Existing Anti-Gout Medication Effective in Reducing Symptoms of Opioid Withdrawal
A new study from the University of Calgary's Faculty of Veterinary Medicine (UCVM) and Hotchkiss Brain Institute (HBI) revealed that an existing anti-gout medication could alleviate the symptoms of opioid withdrawal in rodents.
The study, published in the journal Nature Medicine, showed that the anti-gout medication called probenecid could effectively block the pannexin-1 channel. Pannexin-1 channel is located throughout the body, including the brain and spinal cord. The researchers found that the pannexin-1 is responsible for producing withdrawal symptoms in rodent models, making it a therapeutic target in opiate withdrawal.
"Opioid withdrawal is aversive, debilitating and can compel individuals to continue using the drug in order to prevent these symptoms," said Tuan Trang, PhD, a neuroscientist and assistant professor at UCVM and the Cumming School of Medicine, in a press release. "In our study, we effectively alleviated withdrawal symptoms in rodents, which could have important implications for patients that may wish to decrease or stop their use of these medications."

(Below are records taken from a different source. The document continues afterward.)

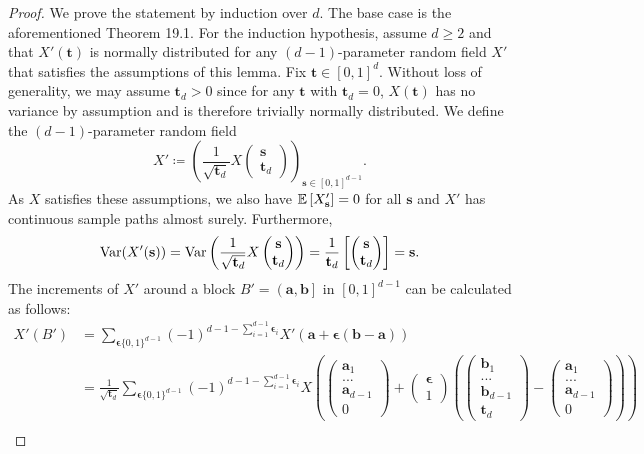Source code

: \begin{proof}
    We prove the statement by induction over $d$. The base case is the aforementioned \cite{[4]billingsley1968convergence} Theorem 19.1. For the induction hypothesis, assume $d \geq 2$ and that $X'(\mathbf{t})$ is normally distributed for any $(d-1)$-parameter random field $X'$ that satisfies the assumptions of this lemma. Fix $\mathbf{t} \in [0,1]^d$. Without loss of generality, we may assume $\mathbf{t}_d > 0$ since for any $\mathbf{t}$ with $\mathbf{t}_d = 0$, $X(\mathbf{t})$ has no variance by assumption and is therefore trivially normally distributed. We define the $(d-1)$-parameter random field 
    \[ X' \coloneqq \left( \frac{1}{\sqrt{\mathbf{t}_d}} X\begin{pmatrix} \mathbf{s} \\ \mathbf{t}_d \end{pmatrix}\right)_{\mathbf{s} \in [0, 1]^{d-1}}. \]
    As $X$ satisfies these assumptions, we also have $\mathbb{E}\left[X'_\mathbf{s}\right] = 0$ for all $\mathbf{s}$ and $X'$ has continuous sample paths almost surely. Furthermore,
    \[ \mathrm{Var}(X'(\mathbf{s})) = \mathrm{Var}\left( \frac{1}{\sqrt{\mathbf{t}_d}} X\begin{pmatrix}\mathbf{s} \\ \mathbf{t}_d \end{pmatrix}\right) = \frac{1}{\mathbf{t}_d} \left[ \begin{pmatrix} \mathbf{s} \\ \mathbf{t}_d \end{pmatrix} \right] = \mathbf{s}. \]
    The increments of $X'$ around a block $B' = \left( \mathbf{a}, \mathbf{b} \right]$ in $[0, 1]^{d-1}$ can be calculated as follows:
    \begin{align*}
        X'(B')
        & = \sum\limits_{{\boldsymbol{\epsilon}} \{0, 1\}^{d-1}} (-1)^{d-1 - \sum\limits_{i=1}^{d-1} {\boldsymbol{\epsilon}}_i} X'\left( \mathbf{a} + {\boldsymbol{\epsilon}} (\mathbf{b}-\mathbf{a}) \right) \\
        & = \frac{1}{\sqrt{\mathbf{t}_d}} \sum\limits_{{\boldsymbol{\epsilon}} \{0, 1\}^{d-1}} (-1)^{d-1 - \sum\limits_{i=1}^{d-1} {\boldsymbol{\epsilon}}_i}  X\left( \begin{pmatrix} \mathbf{a}_1 \\ ... \\ \mathbf{a}_{d-1} \\ 0 \end{pmatrix} + \begin{pmatrix} {\boldsymbol{\epsilon}} \\ 1 \end{pmatrix} \left(\begin{pmatrix} \mathbf{b}_1 \\ ... \\ \mathbf{b}_{d-1} \\ \mathbf{t}_d \end{pmatrix}-\begin{pmatrix} \mathbf{a}_1 \\ ... \\ \mathbf{a}_{d-1} \\ 0 \end{pmatrix}\right) \right) \\

\end{align*}
\end{proof}
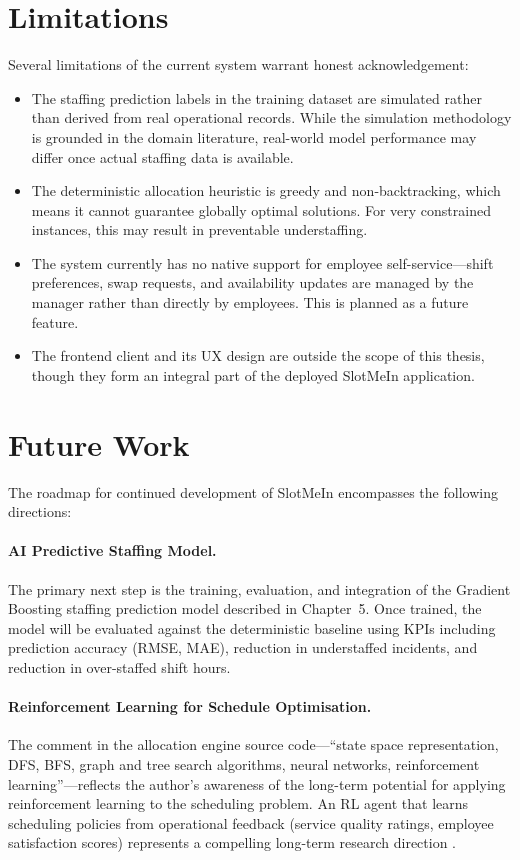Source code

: \section{Limitations}

Several limitations of the current system warrant honest acknowledgement:

\begin{itemize}
    \item The staffing prediction labels in the training dataset are simulated rather than derived from real operational records. While the simulation methodology is grounded in the domain literature, real-world model performance may differ once actual staffing data is available.
    \item The deterministic allocation heuristic is greedy and non-backtracking, which means it cannot guarantee globally optimal solutions. For very constrained instances, this may result in preventable understaffing.
    \item The system currently has no native support for employee self-service—shift preferences, swap requests, and availability updates are managed by the manager rather than directly by employees. This is planned as a future feature.
    \item The frontend client and its UX design are outside the scope of this thesis, though they form an integral part of the deployed SlotMeIn application.
\end{itemize}

\section{Future Work}

The roadmap for continued development of SlotMeIn encompasses the following directions:

\paragraph{AI Predictive Staffing Model.} The primary next step is the training, evaluation, and integration of the Gradient Boosting staffing prediction model described in Chapter~5. Once trained, the model will be evaluated against the deterministic baseline using KPIs including prediction accuracy (RMSE, MAE), reduction in understaffed incidents, and reduction in over-staffed shift hours.

\paragraph{Reinforcement Learning for Schedule Optimisation.} The comment in the allocation engine source code—``state space representation, DFS, BFS, graph and tree search algorithms, neural networks, reinforcement learning''—reflects the author's awareness of the long-term potential for applying reinforcement learning to the scheduling problem. An RL agent that learns scheduling policies from operational feedback (service quality ratings, employee satisfaction scores) represents a compelling long-term research direction \cite{sutton_barto_2018}.

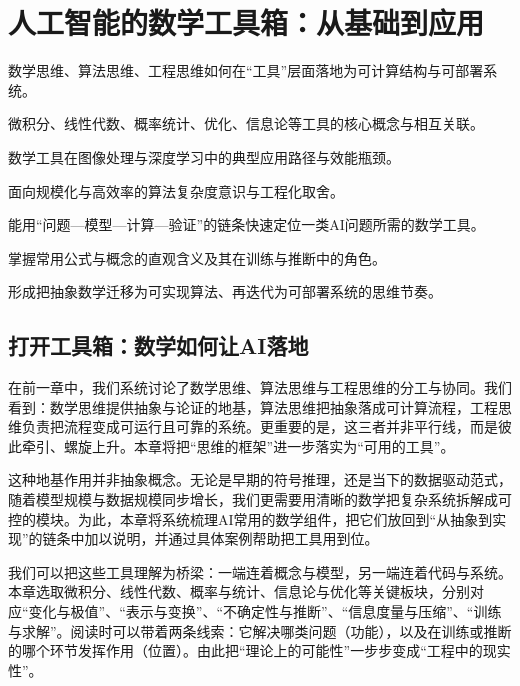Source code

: 
\chapter{人工智能的数学工具箱：从基础到应用}

\begin{introduction}[本章提要]
  \item 数学思维、算法思维、工程思维如何在“工具”层面落地为可计算结构与可部署系统。
  \item 微积分、线性代数、概率统计、优化、信息论等工具的核心概念与相互关联。
  \item 数学工具在图像处理与深度学习中的典型应用路径与效能瓶颈。
  \item 面向规模化与高效率的算法复杂度意识与工程化取舍。
\end{introduction}
\begin{introduction}
  \item 能用“问题—模型—计算—验证”的链条快速定位一类AI问题所需的数学工具。
  \item 掌握常用公式与概念的直观含义及其在训练与推断中的角色。
  \item 形成把抽象数学迁移为可实现算法、再迭代为可部署系统的思维节奏。
\end{introduction}

\section{打开工具箱：数学如何让AI落地}

在前一章中，我们系统讨论了数学思维、算法思维与工程思维的分工与协同。我们看到：数学思维提供抽象与论证的地基，算法思维把抽象落成可计算流程，工程思维负责把流程变成可运行且可靠的系统。更重要的是，这三者并非平行线，而是彼此牵引、螺旋上升。本章将把“思维的框架”进一步落实为“可用的工具”。

这种地基作用并非抽象概念。无论是早期的符号推理，还是当下的数据驱动范式，随着模型规模与数据规模同步增长，我们更需要用清晰的数学把复杂系统拆解成可控的模块。为此，本章将系统梳理AI常用的数学组件，把它们放回到“从抽象到实现”的链条中加以说明，并通过具体案例帮助把工具用到位。

我们可以把这些工具理解为桥梁：一端连着概念与模型，另一端连着代码与系统。本章选取微积分、线性代数、概率与统计、信息论与优化等关键板块，分别对应“变化与极值”、“表示与变换”、“不确定性与推断”、“信息度量与压缩”、“训练与求解”。阅读时可以带着两条线索：它解决哪类问题（功能），以及在训练或推断的哪个环节发挥作用（位置）。由此把“理论上的可能性”一步步变成“工程中的现实性”。


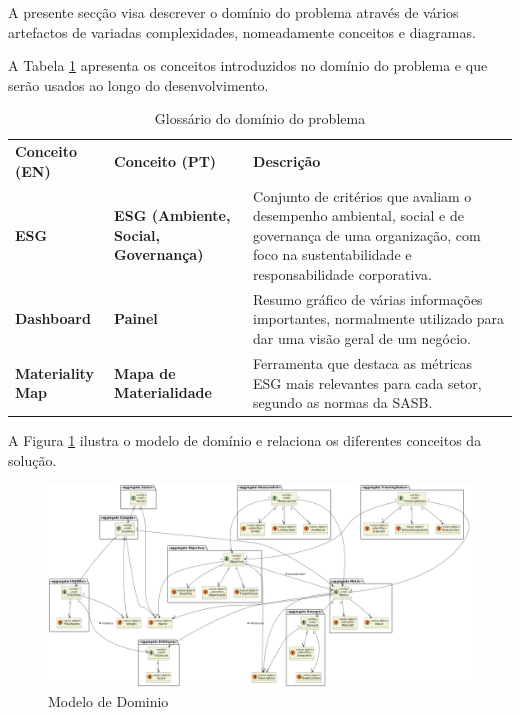 A presente secção visa descrever o domínio do problema através de vários artefactos de variadas complexidades, nomeadamente conceitos e diagramas.

A Tabela \ref{tab:glossario_dominio} apresenta os conceitos introduzidos no domínio do problema e que serão usados ao longo do desenvolvimento.

\begin{table}[H]
    \renewcommand{\arraystretch}{1.2}
    \setlength{\tabcolsep}{10pt}
    \centering
    \begin{tabular}{>{\bfseries}p{3.5cm} >{\bfseries}p{4cm} p{7cm}}
        \rowcolor{purple!40}
        Conceito (EN) & Conceito (PT) & \textbf{Descrição} \\
        ESG & ESG (Ambiente, Social, Governança) & Conjunto de critérios que avaliam o desempenho ambiental, social e de governança de uma organização, com foco na sustentabilidade e responsabilidade corporativa. \\
        Dashboard & Painel & Resumo gráfico de várias informações importantes, normalmente utilizado para dar uma visão geral de um negócio. \\
        Materiality Map & Mapa de Materialidade & Ferramenta que destaca as métricas ESG mais relevantes para cada setor, segundo as normas da SASB. \\
    \end{tabular}
    \caption{Glossário do domínio do problema}
    \label{tab:glossario_dominio}
\end{table}

A Figura \ref{fig:domain_model} ilustra o modelo de domínio e relaciona os diferentes conceitos da solução.

\begin{figure}[h]
    \centering
    \includegraphics[width=\linewidth,keepaspectratio]{frontmatter/assets/diagrams/Domain Model/Domain_Model.png}
    \caption{Modelo de Dominio}
    \label{fig:domain_model}
\end{figure}

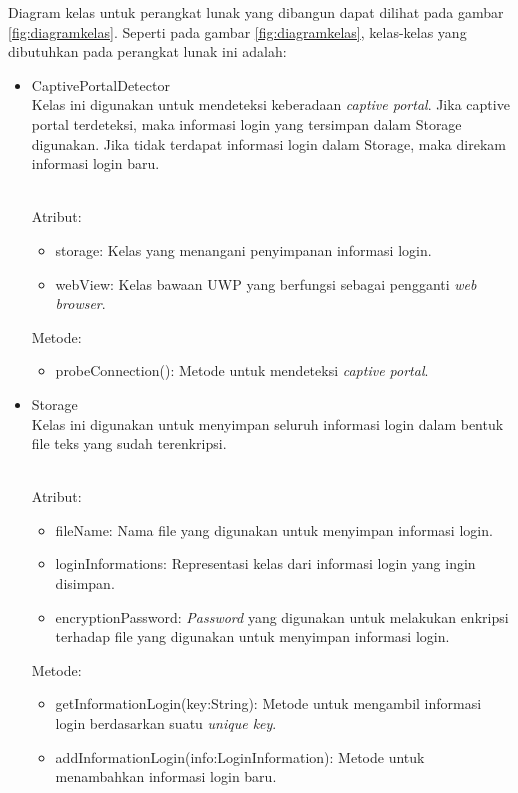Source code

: Diagram kelas untuk perangkat lunak yang dibangun dapat dilihat pada gambar \ref{fig:diagramkelas}. Seperti pada gambar \ref{fig:diagramkelas}, kelas-kelas yang dibutuhkan pada perangkat lunak ini adalah:

\begin{itemize}
    \item{CaptivePortalDetector\\Kelas ini digunakan untuk mendeteksi keberadaan \textit{captive portal}. Jika captive portal terdeteksi, maka informasi login yang tersimpan dalam Storage digunakan. Jika tidak terdapat informasi login dalam Storage, maka direkam informasi login baru.}
    {
        \\Atribut:
        \begin{itemize}
            \item{storage: Kelas yang menangani penyimpanan informasi login.}
            \item{webView: Kelas bawaan UWP yang berfungsi sebagai pengganti \textit{web browser}.}
        \end{itemize}
        Metode:
        \begin{itemize}
            \item{probeConnection(): Metode untuk mendeteksi \textit{captive portal}.}
        \end{itemize}
    }
    \item{Storage\\Kelas ini digunakan untuk menyimpan seluruh informasi login dalam bentuk file teks yang sudah terenkripsi.}
    {
        \\Atribut:
        \begin{itemize}
            \item{fileName: Nama file yang digunakan untuk menyimpan informasi login.}
            \item{loginInformations: Representasi kelas dari informasi login yang ingin disimpan.}
            \item{encryptionPassword: \textit{Password} yang digunakan untuk melakukan enkripsi terhadap file yang digunakan untuk menyimpan informasi login.}
        \end{itemize}
        Metode:
        \begin{itemize}
            \item{getInformationLogin(key:String): Metode untuk mengambil informasi login berdasarkan suatu \textit{unique key}.}
            \item{addInformationLogin(info:LoginInformation): Metode untuk menambahkan informasi login baru.}

\end{itemize}}
\end{itemize}
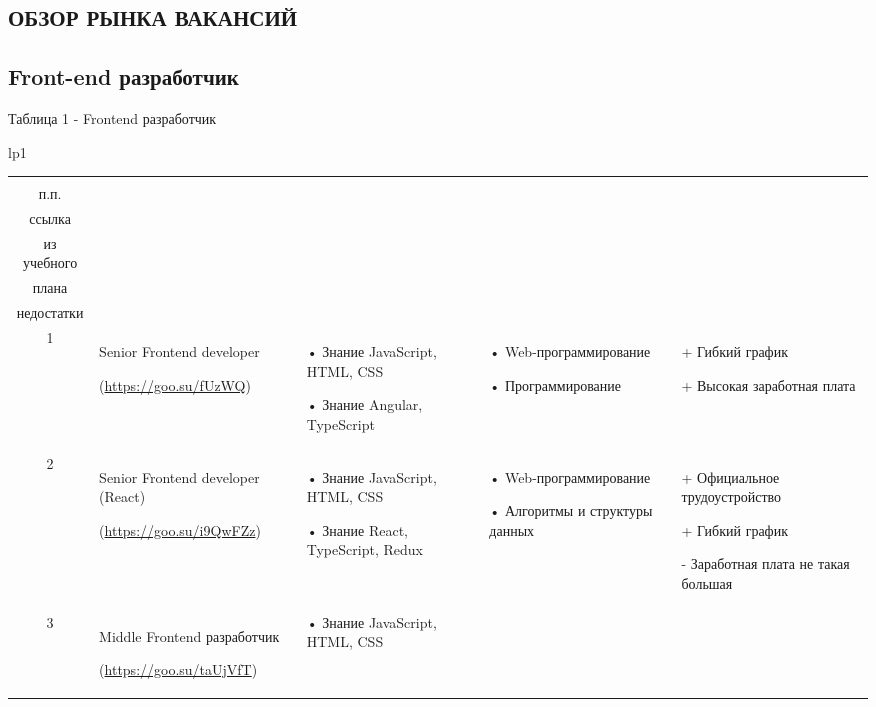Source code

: \documentclass[14pt]{extreport}
\begin{document}
\begin{landscape}
\chapter{ОБЗОР РЫНКА ВАКАНСИЙ\label{chapter2}}

\section{Front-end разработчик}

Таблица 1 - Frontend разработчик
\begin{longtable}[H]{lp{1\linewidth}}
\caption{Frontend разработчик \label{table1}}


\centering

\begin{small}


    \begin{tabular}{|c|p{}|p{6cm}|p{5cm}|p{5cm}|}
	\hline 
	\makecell{№ \\ п.п.} &	\makecell{Название должности,\\ ссылка} &	\makecell{Требования} & 	\makecell{Дисциплины \\ из учебного \\плана} &	\makecell{Преимущества и \\недостатки}  \\ 
	\hline 
	1	& Senior Frontend developer

(\url{https://goo.su/fUzWQ})
& •	Знание JavaScript, HTML, CSS

•	Знание Angular, TypeScript

 &	•	Web-программирование
 
•	Программирование
 & + Гибкий график

+ Высокая заработная плата

 \\
	\hline
	2 & Senior Frontend developer (React)
	
(\url{https://goo.su/i9QwFZz})
& •	Знание JavaScript, HTML, CSS

•	Знание React, TypeScript, Redux
&	•	Web-программирование
 
•	Алгоритмы и структуры данных
&+	Официальное трудоустройство 

+ Гибкий график

- Заработная плата не такая большая\\


	\hline
	3 & Middle Frontend разработчик
	
(\url{https://goo.su/taUjVfT}) 
& •	Знание JavaScript, HTML, CSS


\end{tabular}
\end{small}
\end{longtable}
\end{landscape}
\end{document}
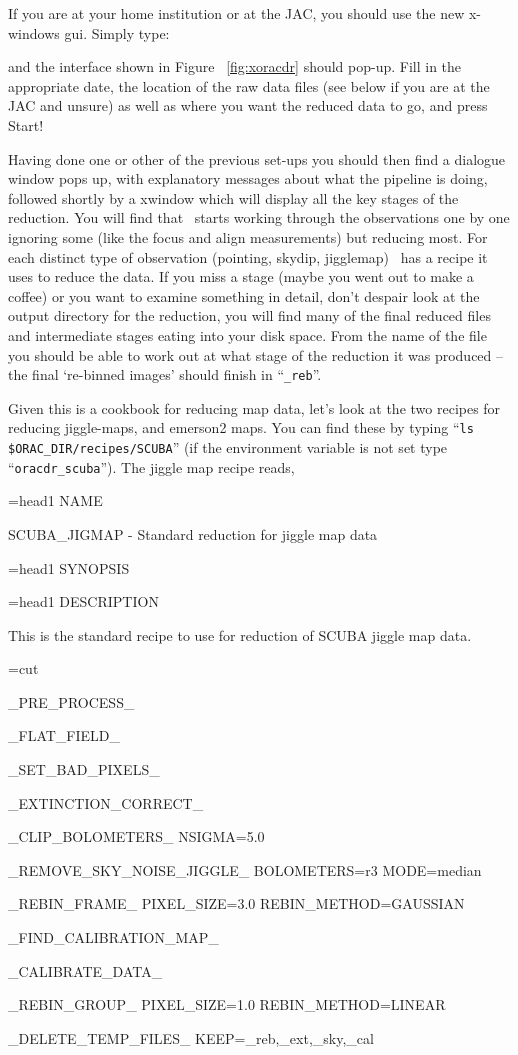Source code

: \documentclass[twoside,11pt,noabs]{starlink}
\providecommand{\oracdr}{\xref{\textsc{orac-dr}}{sun231}{}}
\begin{document}
If you are at your home institution or at the JAC, you should use the
new x-windows gui. Simply type:

\begin{terminalv}
\end{terminalv}

and the interface shown in Figure \ \ref{fig:xoracdr} should pop-up.
Fill in the appropriate date, the location of the raw data files (see
below if you are at the JAC and unsure) as well as where you want the
reduced data to go, and press Start!

Having done one or other of the previous set-ups you should then find
a dialogue window pops up, with explanatory messages about what the
pipeline is doing, followed shortly by a xwindow which will display
all the key stages of the reduction.  You will find that \oracdr\
starts working through the observations one by one ignoring some (like
the focus and align measurements) but reducing most.  For each
distinct type of observation (pointing, skydip, jigglemap) \oracdr\
has a recipe it uses to reduce the data.  If you miss a stage (maybe
you went out to make a coffee) or you want to examine something in
detail, don't despair look at the output directory for the reduction,
you will find many of the final reduced files and intermediate stages
eating into your disk space.  From the name of the file you should be
able to work out at what stage of the reduction it was produced -- the
final `re-binned images' should finish in ``\texttt{\_reb}''.

Given this is a cookbook for reducing map data, let's look at the two
recipes for reducing jiggle-maps, and emerson2 maps.  You can find
these by typing ``\texttt{ls \$ORAC\_DIR/recipes/SCUBA}'' (if the environment
variable is not set type ``\texttt{oracdr\_scuba}'').  The jiggle map recipe
reads,

\begin{small}
\begin{terminalv}
=head1 NAME

SCUBA_JIGMAP - Standard reduction for jiggle map data

=head1 SYNOPSIS


=head1 DESCRIPTION

This is the standard recipe to use for reduction of SCUBA
jiggle map data.


=cut

_PRE_PROCESS_

_FLAT_FIELD_

_SET_BAD_PIXELS_

_EXTINCTION_CORRECT_

_CLIP_BOLOMETERS_ NSIGMA=5.0

_REMOVE_SKY_NOISE_JIGGLE_  BOLOMETERS=r3 MODE=median

_REBIN_FRAME_ PIXEL_SIZE=3.0 REBIN_METHOD=GAUSSIAN

_FIND_CALIBRATION_MAP_

_CALIBRATE_DATA_

_REBIN_GROUP_ PIXEL_SIZE=1.0 REBIN_METHOD=LINEAR

_DELETE_TEMP_FILES_ KEEP=_reb,_ext,_sky,_cal
\end{terminalv}
\end{small}
\end{document}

For the study, the researchers focused on morphine and fentanyl. They looked specifically at the pannexin-1 channels located at the key immune cells in the nervous systems. The researchers found that activation of the pannexin-1 channel drives the release of ATP from microglia during morphine withdrawal.
Due to the participation of the pannexin-1 channel in the activation of opioid withdrawal symptoms, the researchers tried to use an anti-gout medication that is known to have non-selective pannexin-1 blocking effects. The researchers discovered that probenecid is effective in reducing the severity of withdrawal symptom in opioid-dependent rodents. Additionally, the researchers found that the anti-gout medication did not affect the ability of the opioid to relieve pain.
Severe withdrawal symptoms have become one of the main reasons why opioid-dependent individuals find it hard to stop their addiction. Centers for Disease Control and Prevention classify opioids as the main driver of drug overdose deaths.. In 2015, more than 33,000 deaths were linked to opioid overdose.